La biografía de Grenville West ya no le interesaba, pero Wexford era de aquellos a quienes antes de leer una novela les gusta familiarizarse con la trama y leen la sinopsis que los editores suelen colocar en las solapas o en las primeras páginas. Después de todo, si este resumen augura una obra terriblemente aburrida uno no tiene por qué seguir leyendo. Pero en este caso la solapa estaba tapada por la cubierta de la biblioteca, de modo que recurrió a las primeras páginas.

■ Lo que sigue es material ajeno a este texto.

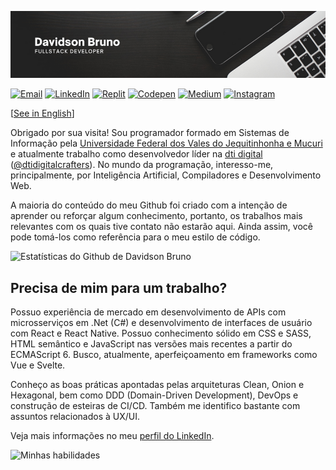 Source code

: ![Header](header.png)

[![Email](https://img.shields.io/badge/Email-0078D4?style=flat-square&logo=microsoft-outlook&logoColor=white)](<davidsonbruno@outlook.com>)
[![LinkedIn](https://img.shields.io/badge/LinkedIn-0077B5?style=flat-square&logo=linkedin&logoColor=white)](https://www.linkedin.com/in/davidsonbrsilva/)
[![Replit](https://img.shields.io/badge/replit-667881?style=flat-square&logo=replit&logoColor=white)](https://replit.com/@davidsonbrsilva)
[![Codepen](https://img.shields.io/badge/Codepen-000000?style=flat-square&logo=codepen&logoColor=white)](https://codepen.io/davidsonbrsilva)
[![Medium](https://img.shields.io/badge/Medium-12100E?style=flat-square&logo=medium&logoColor=white)](https://medium.com/@davidsonbrsilva)
[![Instagram](https://img.shields.io/badge/Instagram-E4405F?style=flat-square&logo=instagram&logoColor=white)](https://www.instagram.com/davidsonbrsilva/) 

[[See in English](README.md)] 

Obrigado por sua visita! Sou programador formado em Sistemas de Informação pela [Universidade Federal dos Vales do Jequitinhonha e Mucuri]() e atualmente trabalho como desenvolvedor líder na [dti digital](https://www.dtidigital.com.br/) ([@dtidigitalcrafters](https://github.com/dtidigitalcrafters)). No mundo da programação, interesso-me, principalmente, por Inteligência Artificial, Compiladores e Desenvolvimento Web.

A maioria do conteúdo do meu Github foi criado com a intenção de aprender ou reforçar algum conhecimento, portanto, os trabalhos mais relevantes com os quais tive contato não estarão aqui. Ainda assim, você pode tomá-los como referência para o meu estilo de código.

![Estatísticas do Github de Davidson Bruno](https://github-readme-stats.vercel.app/api?username=davidsonbrsilva&hide=contribs&count_private=true&show_icons=true&theme=codeSTACKr)

## Precisa de mim para um trabalho?

Possuo experiência de mercado em desenvolvimento de APIs com microsserviços em .Net (C#) e desenvolvimento de interfaces de usuário com React e React Native. Possuo conhecimento sólido em CSS e SASS, HTML semântico e JavaScript nas versões mais recentes a partir do ECMAScript 6. Busco, atualmente, aperfeiçoamento em frameworks como Vue e Svelte.

Conheço as boas práticas apontadas pelas arquiteturas Clean, Onion e Hexagonal, bem como DDD (Domain-Driven Development), DevOps e construção de esteiras de CI/CD. Também me identifico bastante com assuntos relacionados à UX/UI.

Veja mais informações no meu [perfil do LinkedIn](https://www.linkedin.com/in/davidsonbrsilva/).

![Minhas habilidades](https://skillicons.dev/icons?i=cs,cpp,py,php,dotnet,html,css,sass,js,ts,react,vue,vite,jest,laravel,mysql,sqlite,docker,git,github,ai,ps,xd,figma,vscode,visualstudio,azure,unity,linux,bash)
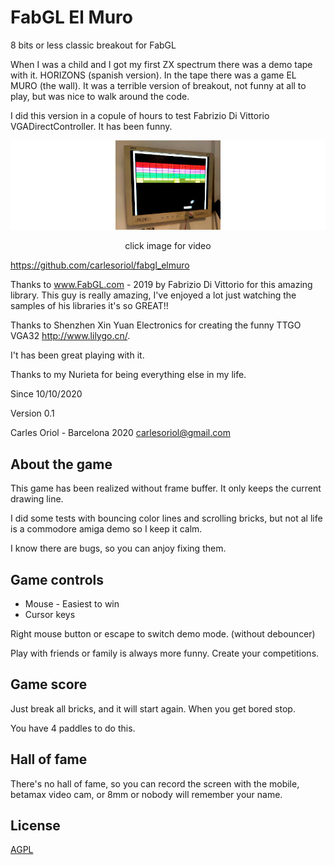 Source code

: # FabGL El Muro
8 bits or less classic breakout for FabGL

When I was a child and I got my first ZX spectrum there was a demo tape with it. HORIZONS (spanish version). In the tape there was a game EL MURO (the wall). It was a terrible version of breakout, not funny at all to play, but was nice to walk around the code.

I did this version in a copule of hours to test Fabrizio Di Vittorio VGADirectController. It has been funny.


[![Everything Is AWESOME](game.jpg)](https://www.youtube.com/watch?v=Yo0k_R769_8 "")
<p align="center">click image for video</p>

https://github.com/carlesoriol/fabgl_elmuro

Thanks to www.FabGL.com - 2019 by Fabrizio Di Vittorio for this amazing library. This guy is really amazing, I've enjoyed a lot just watching the samples of his libraries it's so GREAT!!

Thanks to Shenzhen Xin Yuan Electronics for creating the funny TTGO VGA32 http://www.lilygo.cn/.

I't has been great playing with it.

Thanks to my Nurieta for being everything else in my life.

Since 10/10/2020

Version 0.1

Carles Oriol - Barcelona 2020
carlesoriol@gmail.com

## About the game

This game has been realized without frame buffer. It only keeps the current drawing line.

I did some tests with bouncing color lines and scrolling bricks, but not al life is a commodore amiga demo so I keep it calm.

I know there are bugs, so you can anjoy fixing them.

## Game controls

- Mouse - Easiest to win
- Cursor keys

Right mouse button or escape to switch demo mode. (without debouncer)

Play with friends or family is always more funny. Create your competitions.

## Game score

Just break all bricks, and it will start again. When you get bored stop.

You have 4 paddles to do this. 

## Hall of fame

There's no hall of fame, so you can record the screen with the mobile, betamax video cam, or 8mm or nobody will remember your name.

## License
[AGPL](https://choosealicense.com/licenses/agpl/)
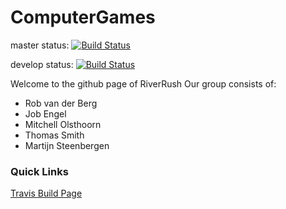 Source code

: # ComputerGames 
master status: [![Build Status](https://travis-ci.org/StreetLampStudios/RiverRush.svg?branch=master)](https://travis-ci.org/StreetLampStudios/RiverRush)

develop status: [![Build Status](https://travis-ci.org/StreetLampStudios/RiverRush.svg?branch=develop)](https://travis-ci.org/StreetLampStudios/RiverRush)

Welcome to the github page of RiverRush
Our group consists of:
* Rob van der Berg
* Job Engel
* Mitchell Olsthoorn
* Thomas Smith
* Martijn Steenbergen

### Quick Links

[Travis Build Page](https://travis-ci.org/StreetLampStudios/RiverRush)
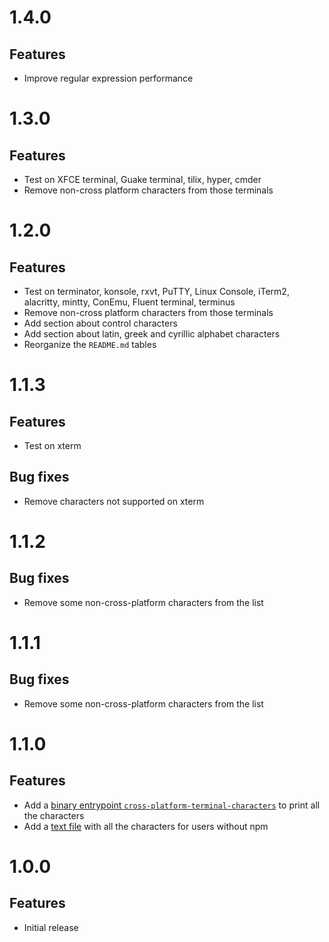 # 1.4.0

## Features

- Improve regular expression performance

# 1.3.0

## Features

- Test on XFCE terminal, Guake terminal, tilix, hyper, cmder
- Remove non-cross platform characters from those terminals

# 1.2.0

## Features

- Test on terminator, konsole, rxvt, PuTTY, Linux Console, iTerm2, alacritty,
  mintty, ConEmu, Fluent terminal, terminus
- Remove non-cross platform characters from those terminals
- Add section about control characters
- Add section about latin, greek and cyrillic alphabet characters
- Reorganize the `README.md` tables

# 1.1.3

## Features

- Test on xterm

## Bug fixes

- Remove characters not supported on xterm

# 1.1.2

## Bug fixes

- Remove some non-cross-platform characters from the list

# 1.1.1

## Bug fixes

- Remove some non-cross-platform characters from the list

# 1.1.0

## Features

- Add a
  [binary entrypoint `cross-platform-terminal-characters`](https://github.com/ehmicky/cross-platform-terminal-characters/blob/main/README.md#cli)
  to print all the characters
- Add a
  [text file](https://github.com/ehmicky/cross-platform-terminal-characters/blob/main/characters.txt)
  with all the characters for users without npm

# 1.0.0

## Features

- Initial release
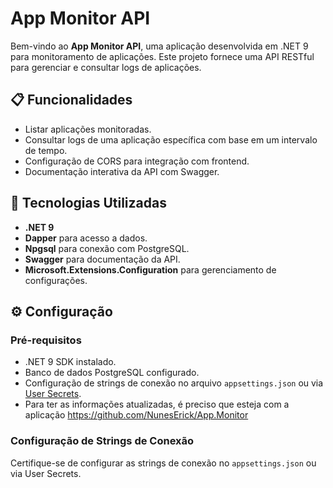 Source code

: # App Monitor API

Bem-vindo ao **App Monitor API**, uma aplicação desenvolvida em .NET 9 para monitoramento de aplicações. Este projeto fornece uma API RESTful para gerenciar e consultar logs de aplicações.

## 📋 Funcionalidades

- Listar aplicações monitoradas.
- Consultar logs de uma aplicação específica com base em um intervalo de tempo.
- Configuração de CORS para integração com frontend.
- Documentação interativa da API com Swagger.

## 🚀 Tecnologias Utilizadas

- **.NET 9**
- **Dapper** para acesso a dados.
- **Npgsql** para conexão com PostgreSQL.
- **Swagger** para documentação da API.
- **Microsoft.Extensions.Configuration** para gerenciamento de configurações.

## ⚙️ Configuração

### Pré-requisitos

- .NET 9 SDK instalado.
- Banco de dados PostgreSQL configurado.
- Configuração de strings de conexão no arquivo `appsettings.json` ou via [User Secrets](https://learn.microsoft.com/pt-br/aspnet/core/security/app-secrets).
- Para ter as informações atualizadas, é preciso que esteja com a aplicação https://github.com/NunesErick/App.Monitor

### Configuração de Strings de Conexão

Certifique-se de configurar as strings de conexão no `appsettings.json` ou via User Secrets.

Al parecer se trataba de la tercera obra de West y había sido precedida de La elegancia de Amalfi y La mujer de Arden. El resumen del libro informaba que estaba inspirado en La tragedia de la doncella, de Beaumont y Fletcher, un drama situado en la Rodas clásica. West, sin embargo, había cambiado el emplazamiento a su Inglaterra favorita, la de los bosques y jardines laberínticos, y con su «maestría omnipotente» -esto era parte del panegírico del editor- había transformado a reyes y princesas en aristócratas del siglo xix. No era una mala idea, pensó Wexford, que los mismos Beaumont y Fletcher habrían podido elaborar de no haber sido porque escribir sobre los propios nacionales no estaba bien visto en su época.

Podía incluso echarle un vistazo. Volvió la página, y sus dedos se quedaron inmóviles. Contuvo un momento la respiración y abrió la boca, atónito.

– ¿Qué ocurre? -preguntó Dora.

Él no respondió. En la página que miraba estupefacto, dos líneas en cursiva rezaban:

«Para Rhoda Comfrey, sin la cual nunca habría podido escribir este libro.»